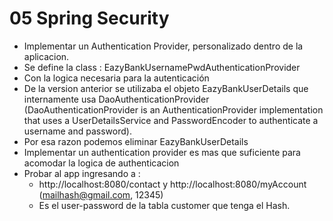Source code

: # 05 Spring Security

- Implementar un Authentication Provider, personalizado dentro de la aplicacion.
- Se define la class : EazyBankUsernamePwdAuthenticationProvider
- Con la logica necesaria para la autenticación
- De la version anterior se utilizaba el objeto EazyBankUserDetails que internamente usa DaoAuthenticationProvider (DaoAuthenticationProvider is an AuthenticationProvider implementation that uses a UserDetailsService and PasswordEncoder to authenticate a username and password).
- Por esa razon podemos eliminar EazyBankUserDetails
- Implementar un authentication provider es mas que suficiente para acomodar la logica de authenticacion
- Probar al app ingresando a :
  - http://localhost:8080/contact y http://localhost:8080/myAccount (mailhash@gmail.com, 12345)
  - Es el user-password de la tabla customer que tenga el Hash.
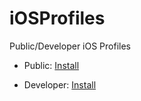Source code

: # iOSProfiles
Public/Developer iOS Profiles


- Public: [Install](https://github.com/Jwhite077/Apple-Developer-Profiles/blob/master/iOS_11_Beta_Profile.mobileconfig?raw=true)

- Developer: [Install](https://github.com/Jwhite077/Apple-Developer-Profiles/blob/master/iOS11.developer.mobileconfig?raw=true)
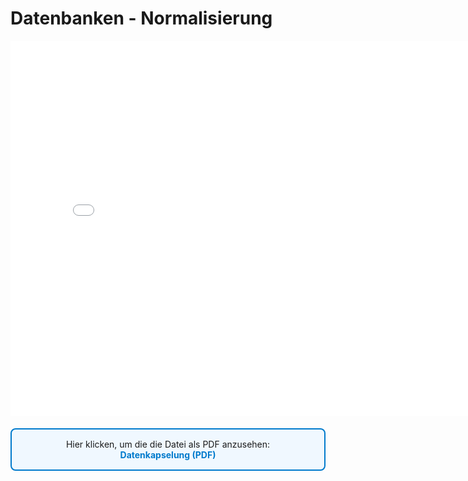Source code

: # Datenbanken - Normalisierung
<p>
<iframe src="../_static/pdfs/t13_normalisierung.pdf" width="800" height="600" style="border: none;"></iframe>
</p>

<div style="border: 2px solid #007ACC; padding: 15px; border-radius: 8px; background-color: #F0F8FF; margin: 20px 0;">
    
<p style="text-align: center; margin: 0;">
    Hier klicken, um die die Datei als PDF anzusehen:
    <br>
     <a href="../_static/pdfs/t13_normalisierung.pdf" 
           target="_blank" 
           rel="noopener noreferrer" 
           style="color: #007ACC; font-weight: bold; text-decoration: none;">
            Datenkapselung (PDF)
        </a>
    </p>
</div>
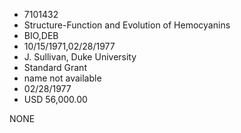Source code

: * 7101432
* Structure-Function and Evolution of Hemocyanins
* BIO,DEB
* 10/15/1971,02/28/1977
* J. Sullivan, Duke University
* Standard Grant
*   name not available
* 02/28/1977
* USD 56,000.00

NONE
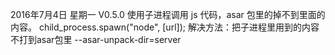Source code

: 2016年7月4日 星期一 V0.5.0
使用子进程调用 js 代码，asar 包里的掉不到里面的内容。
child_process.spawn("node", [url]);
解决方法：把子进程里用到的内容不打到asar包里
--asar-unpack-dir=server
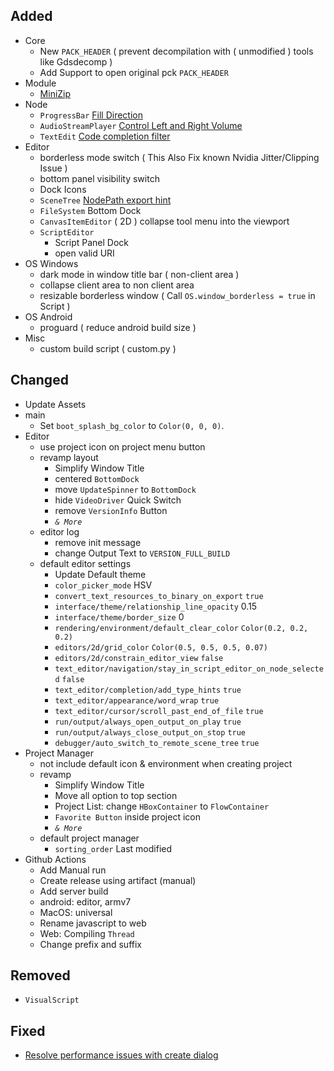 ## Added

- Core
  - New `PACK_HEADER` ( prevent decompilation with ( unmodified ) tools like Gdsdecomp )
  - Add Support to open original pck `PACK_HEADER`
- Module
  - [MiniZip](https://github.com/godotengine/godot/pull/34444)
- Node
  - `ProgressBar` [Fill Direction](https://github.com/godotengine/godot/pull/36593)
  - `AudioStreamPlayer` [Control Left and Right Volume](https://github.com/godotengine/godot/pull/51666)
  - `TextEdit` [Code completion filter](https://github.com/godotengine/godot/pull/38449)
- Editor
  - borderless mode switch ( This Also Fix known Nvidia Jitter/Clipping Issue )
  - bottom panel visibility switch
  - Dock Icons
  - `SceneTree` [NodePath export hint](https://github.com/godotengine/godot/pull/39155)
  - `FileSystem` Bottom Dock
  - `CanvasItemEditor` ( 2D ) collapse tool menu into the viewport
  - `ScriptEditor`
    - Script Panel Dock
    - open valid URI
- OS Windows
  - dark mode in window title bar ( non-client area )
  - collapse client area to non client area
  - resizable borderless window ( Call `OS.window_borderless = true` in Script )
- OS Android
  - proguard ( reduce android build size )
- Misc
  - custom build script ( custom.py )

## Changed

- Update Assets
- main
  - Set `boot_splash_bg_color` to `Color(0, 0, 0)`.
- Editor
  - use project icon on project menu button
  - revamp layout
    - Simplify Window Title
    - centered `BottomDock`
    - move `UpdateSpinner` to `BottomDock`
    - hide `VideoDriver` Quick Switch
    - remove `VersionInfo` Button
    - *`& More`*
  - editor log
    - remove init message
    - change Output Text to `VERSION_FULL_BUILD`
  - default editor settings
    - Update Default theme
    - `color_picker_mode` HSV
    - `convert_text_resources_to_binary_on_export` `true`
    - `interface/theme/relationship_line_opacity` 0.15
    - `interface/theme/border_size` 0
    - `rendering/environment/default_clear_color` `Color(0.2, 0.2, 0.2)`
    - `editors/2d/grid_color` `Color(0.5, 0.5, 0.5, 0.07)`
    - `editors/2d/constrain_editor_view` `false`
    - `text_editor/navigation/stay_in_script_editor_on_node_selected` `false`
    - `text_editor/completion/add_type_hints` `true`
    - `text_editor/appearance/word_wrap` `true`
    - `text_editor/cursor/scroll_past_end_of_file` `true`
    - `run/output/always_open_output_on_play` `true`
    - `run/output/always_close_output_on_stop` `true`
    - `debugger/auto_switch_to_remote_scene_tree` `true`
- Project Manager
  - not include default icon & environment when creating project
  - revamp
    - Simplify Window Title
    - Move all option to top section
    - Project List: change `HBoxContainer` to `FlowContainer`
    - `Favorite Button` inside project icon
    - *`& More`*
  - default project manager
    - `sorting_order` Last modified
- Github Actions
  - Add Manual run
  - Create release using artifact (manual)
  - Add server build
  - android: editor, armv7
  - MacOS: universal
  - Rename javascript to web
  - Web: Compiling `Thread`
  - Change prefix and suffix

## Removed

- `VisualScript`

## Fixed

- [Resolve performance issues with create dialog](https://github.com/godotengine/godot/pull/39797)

────────────────────────────────────────

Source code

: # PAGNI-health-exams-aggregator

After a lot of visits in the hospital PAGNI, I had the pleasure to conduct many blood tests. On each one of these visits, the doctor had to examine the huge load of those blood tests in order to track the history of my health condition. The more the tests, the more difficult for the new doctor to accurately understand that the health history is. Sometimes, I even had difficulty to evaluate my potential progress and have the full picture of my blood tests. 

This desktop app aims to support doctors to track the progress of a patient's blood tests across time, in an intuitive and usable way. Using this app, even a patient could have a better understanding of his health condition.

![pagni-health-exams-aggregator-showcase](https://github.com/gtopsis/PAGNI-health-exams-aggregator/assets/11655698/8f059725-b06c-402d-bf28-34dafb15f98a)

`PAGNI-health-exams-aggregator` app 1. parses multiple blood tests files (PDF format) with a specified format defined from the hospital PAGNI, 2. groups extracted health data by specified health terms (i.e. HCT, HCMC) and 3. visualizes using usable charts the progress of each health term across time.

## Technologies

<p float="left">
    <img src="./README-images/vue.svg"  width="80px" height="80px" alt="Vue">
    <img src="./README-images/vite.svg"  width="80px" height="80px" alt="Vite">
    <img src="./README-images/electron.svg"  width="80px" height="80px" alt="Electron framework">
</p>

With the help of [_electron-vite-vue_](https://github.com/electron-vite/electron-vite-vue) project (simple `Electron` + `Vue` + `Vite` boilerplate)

────────────────────────────────────────

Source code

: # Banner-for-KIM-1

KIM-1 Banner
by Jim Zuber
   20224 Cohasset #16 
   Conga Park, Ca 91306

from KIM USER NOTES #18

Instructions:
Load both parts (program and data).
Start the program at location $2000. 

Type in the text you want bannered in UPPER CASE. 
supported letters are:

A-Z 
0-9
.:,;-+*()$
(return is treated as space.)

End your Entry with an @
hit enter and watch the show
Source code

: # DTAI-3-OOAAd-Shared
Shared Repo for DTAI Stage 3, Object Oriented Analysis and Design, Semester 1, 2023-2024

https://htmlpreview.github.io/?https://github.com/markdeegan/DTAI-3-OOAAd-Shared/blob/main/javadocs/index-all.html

────────────────────────────────────────

In the material above, how many lines hold the string "editors"? Give the number and nothing else.

| Solved exercise |
2